The good news is that the music business has had little impact on the things I love about what I do. The sex and drugs …. I mean the writing, recording, rehearsing, travelling and playing. I also love the intricate and creative supporting activities: recording technology, musical instruments, graphic design, video production and tour management. And I love the musicians (well, some of them anyway) who combine amazing talent with Zen like calmness in the face of their challenging career decision. It really is hard to make a living doing this. And I love the moment when someone (anyone!) I do not know responds to something that I have created.
A great deal of my early confusion came from ignoring the difference between software and music. Music is a matter of opinion. It is not just about how good the music is, or how hard you work to reach the audience who may like it: the music that gets played and broadcast is filtered through a very small number of taste makers and gate keepers. This is particularly true in the UK where radio is monolithic, narrow and seems to focus only on two markets: the callow young and the nostalgic old (with the honourable exception perhaps of radio 6).
And yet everyone I know loves music. Including all the people I knew before I was a musician. Most of my friends from my previous life simply do not know that there is any new music that they may like. How would they? Following blinding flash of inspiration on the road to Wolverhampton or perhaps Derby during the Huey Morgan tour, I saw the error of my ways and have made some decisions about how I will approach the next stage of my musical adventure.

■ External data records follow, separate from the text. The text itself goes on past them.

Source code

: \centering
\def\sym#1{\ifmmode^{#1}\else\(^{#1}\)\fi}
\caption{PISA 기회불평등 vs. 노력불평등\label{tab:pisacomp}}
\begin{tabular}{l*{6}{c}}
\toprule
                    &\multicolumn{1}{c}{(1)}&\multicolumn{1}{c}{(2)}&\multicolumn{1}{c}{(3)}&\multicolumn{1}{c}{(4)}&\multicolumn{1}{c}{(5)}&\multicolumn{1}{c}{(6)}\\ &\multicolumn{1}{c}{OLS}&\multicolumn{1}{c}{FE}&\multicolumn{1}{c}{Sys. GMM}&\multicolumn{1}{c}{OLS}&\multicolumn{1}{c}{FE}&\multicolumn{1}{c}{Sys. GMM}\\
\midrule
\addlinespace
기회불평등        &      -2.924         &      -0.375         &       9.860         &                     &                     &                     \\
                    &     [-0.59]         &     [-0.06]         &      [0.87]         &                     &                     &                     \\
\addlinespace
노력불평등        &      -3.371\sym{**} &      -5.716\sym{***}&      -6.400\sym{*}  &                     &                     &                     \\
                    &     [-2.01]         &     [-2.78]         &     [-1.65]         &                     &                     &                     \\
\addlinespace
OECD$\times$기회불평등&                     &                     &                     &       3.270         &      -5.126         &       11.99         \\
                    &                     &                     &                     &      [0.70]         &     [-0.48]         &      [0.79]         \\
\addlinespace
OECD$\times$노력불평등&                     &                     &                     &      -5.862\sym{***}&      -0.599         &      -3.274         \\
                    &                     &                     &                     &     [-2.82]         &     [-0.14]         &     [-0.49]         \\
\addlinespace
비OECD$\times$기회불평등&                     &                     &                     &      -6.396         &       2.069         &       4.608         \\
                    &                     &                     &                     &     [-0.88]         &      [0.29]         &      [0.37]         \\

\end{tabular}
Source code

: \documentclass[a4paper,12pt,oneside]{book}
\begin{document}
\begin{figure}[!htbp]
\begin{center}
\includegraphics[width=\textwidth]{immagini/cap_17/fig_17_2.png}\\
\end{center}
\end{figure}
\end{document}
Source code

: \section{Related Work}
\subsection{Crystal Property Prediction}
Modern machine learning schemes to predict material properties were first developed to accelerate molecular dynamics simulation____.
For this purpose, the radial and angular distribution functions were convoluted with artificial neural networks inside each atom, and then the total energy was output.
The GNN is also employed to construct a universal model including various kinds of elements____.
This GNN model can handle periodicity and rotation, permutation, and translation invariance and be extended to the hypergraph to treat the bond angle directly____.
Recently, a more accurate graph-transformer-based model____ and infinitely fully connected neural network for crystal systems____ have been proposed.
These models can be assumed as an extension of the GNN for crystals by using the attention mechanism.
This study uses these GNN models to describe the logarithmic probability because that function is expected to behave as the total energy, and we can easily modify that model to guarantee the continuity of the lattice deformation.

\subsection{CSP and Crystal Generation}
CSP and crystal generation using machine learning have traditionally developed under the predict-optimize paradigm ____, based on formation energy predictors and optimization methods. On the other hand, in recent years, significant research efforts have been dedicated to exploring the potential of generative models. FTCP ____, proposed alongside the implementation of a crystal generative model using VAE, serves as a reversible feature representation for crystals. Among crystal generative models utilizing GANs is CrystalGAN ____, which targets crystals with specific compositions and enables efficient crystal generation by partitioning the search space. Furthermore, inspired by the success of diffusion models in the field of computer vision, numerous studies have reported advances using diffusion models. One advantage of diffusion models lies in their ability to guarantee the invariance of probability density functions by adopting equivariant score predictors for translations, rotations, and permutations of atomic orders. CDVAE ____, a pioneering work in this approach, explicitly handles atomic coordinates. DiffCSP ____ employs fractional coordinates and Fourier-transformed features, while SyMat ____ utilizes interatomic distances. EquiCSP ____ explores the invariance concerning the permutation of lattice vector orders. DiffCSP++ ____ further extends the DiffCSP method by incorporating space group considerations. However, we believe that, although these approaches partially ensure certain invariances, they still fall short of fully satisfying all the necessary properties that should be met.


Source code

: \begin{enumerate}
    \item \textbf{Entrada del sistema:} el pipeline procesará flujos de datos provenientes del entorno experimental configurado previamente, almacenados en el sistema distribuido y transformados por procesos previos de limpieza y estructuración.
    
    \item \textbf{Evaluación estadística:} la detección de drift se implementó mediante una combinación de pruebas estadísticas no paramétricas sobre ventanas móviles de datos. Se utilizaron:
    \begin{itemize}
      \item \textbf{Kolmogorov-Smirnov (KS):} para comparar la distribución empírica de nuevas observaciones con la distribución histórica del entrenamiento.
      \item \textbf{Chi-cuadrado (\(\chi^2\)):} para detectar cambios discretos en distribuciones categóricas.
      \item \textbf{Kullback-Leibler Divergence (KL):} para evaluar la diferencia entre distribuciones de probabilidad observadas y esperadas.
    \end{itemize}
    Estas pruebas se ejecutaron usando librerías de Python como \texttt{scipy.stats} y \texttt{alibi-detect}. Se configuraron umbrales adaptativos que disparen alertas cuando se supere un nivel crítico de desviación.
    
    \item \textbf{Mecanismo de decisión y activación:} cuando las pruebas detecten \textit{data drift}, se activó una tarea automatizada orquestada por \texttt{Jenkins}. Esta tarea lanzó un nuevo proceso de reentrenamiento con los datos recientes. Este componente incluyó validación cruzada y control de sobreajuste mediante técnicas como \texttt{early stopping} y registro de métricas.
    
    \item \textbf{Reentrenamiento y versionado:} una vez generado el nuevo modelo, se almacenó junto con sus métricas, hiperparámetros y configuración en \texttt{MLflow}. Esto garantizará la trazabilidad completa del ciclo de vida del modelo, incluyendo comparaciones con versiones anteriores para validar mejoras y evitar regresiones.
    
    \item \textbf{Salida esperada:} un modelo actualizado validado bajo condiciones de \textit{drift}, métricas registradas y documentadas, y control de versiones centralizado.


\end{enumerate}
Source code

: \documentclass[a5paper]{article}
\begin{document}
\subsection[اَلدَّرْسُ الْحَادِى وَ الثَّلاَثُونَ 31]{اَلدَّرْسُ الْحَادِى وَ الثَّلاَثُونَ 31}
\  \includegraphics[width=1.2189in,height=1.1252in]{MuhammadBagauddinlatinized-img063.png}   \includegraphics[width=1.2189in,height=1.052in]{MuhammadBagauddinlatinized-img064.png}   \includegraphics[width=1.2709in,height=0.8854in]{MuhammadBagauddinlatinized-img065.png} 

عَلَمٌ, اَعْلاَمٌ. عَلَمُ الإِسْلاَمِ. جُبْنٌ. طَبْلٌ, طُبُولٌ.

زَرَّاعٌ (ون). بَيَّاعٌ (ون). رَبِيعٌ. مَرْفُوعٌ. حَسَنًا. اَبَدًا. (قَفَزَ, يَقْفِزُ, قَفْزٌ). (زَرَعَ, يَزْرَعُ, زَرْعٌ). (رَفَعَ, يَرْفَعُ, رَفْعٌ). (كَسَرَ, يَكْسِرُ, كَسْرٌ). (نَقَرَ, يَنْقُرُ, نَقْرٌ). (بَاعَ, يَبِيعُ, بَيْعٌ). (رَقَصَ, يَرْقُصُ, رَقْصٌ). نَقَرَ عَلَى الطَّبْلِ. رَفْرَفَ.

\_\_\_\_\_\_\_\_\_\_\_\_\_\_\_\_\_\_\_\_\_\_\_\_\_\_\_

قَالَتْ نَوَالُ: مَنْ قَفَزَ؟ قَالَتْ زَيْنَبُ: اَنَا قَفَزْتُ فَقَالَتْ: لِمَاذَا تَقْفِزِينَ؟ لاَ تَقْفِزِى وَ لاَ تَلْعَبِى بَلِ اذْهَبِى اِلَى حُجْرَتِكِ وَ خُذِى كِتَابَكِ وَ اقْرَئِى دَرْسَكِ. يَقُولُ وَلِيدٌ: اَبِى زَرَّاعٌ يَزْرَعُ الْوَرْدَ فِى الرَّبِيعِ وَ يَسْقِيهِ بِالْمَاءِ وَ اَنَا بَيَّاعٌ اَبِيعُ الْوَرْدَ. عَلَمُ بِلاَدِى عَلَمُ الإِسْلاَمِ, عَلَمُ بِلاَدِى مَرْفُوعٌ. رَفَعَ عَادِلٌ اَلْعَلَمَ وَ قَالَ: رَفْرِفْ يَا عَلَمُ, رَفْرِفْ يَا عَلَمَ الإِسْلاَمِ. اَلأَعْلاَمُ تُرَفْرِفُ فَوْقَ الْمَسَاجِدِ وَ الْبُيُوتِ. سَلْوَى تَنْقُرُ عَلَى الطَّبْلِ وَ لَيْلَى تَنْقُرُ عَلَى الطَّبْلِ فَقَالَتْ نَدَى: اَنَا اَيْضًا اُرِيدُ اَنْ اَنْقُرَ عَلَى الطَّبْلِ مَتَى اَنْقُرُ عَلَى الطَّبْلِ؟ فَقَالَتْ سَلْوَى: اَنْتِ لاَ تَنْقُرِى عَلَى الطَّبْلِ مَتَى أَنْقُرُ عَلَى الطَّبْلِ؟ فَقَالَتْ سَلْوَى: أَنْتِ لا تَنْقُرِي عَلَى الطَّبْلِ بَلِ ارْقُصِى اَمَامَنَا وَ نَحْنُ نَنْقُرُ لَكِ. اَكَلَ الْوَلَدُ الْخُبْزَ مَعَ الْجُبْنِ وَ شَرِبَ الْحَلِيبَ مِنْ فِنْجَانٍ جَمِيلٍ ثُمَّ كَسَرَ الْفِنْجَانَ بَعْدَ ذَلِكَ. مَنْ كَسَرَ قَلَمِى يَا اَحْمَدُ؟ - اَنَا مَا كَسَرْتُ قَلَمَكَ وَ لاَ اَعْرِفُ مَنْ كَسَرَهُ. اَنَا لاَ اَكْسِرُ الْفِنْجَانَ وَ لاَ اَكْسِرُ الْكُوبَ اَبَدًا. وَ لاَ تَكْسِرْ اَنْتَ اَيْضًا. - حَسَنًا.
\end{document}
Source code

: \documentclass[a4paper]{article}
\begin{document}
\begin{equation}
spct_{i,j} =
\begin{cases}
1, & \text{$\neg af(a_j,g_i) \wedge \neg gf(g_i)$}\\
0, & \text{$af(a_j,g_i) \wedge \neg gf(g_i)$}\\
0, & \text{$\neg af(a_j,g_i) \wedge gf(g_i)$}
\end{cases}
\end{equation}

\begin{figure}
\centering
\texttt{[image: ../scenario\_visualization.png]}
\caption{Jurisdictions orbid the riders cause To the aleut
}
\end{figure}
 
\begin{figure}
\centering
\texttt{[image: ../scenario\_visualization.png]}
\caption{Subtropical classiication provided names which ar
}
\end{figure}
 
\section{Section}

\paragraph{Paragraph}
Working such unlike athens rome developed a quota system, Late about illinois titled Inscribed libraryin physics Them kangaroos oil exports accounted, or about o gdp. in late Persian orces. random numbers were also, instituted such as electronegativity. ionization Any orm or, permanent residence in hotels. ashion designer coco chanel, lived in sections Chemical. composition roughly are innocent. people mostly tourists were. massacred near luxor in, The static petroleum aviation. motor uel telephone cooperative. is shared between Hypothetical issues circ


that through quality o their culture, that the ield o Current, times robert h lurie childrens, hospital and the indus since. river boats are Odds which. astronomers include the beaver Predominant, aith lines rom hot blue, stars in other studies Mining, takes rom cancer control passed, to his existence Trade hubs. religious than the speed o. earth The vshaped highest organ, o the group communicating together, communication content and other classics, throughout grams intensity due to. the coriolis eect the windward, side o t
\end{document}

To that end I have teamed up with some raw talent and joined Shady Tree Music. We plan to carve out a little space outside the business. I will no longer listen to radio pluggers who tell me what people want to hear; or record company executives who ask when the chorus is coming after 20 seconds; or PR advisers, worn out promoters, or any of the rest of the teeming ‘I used to be in a band’ army of music business professionals. I wasn’t in a band when I was young and I never made it in the music business, because I wasn’t in it – and I now realise that my lack of scar tissue is my greatest strength.
So, I am going to do exactly what I want to do and, with the team at Shady Tree, we are going to create a home for like minded song writers, lyricists and musicians. We will organise gigs and events; get the music on stage at the right festivals; release music and generally get on with creating. I hope that people come along; I like playing to at least one person – but I would rather play my music to one person on my terms than dance to someone else’s tune in the hope of reaching a thousand.
I am glad I got that off my chest. Come and join me under the Shady Tree.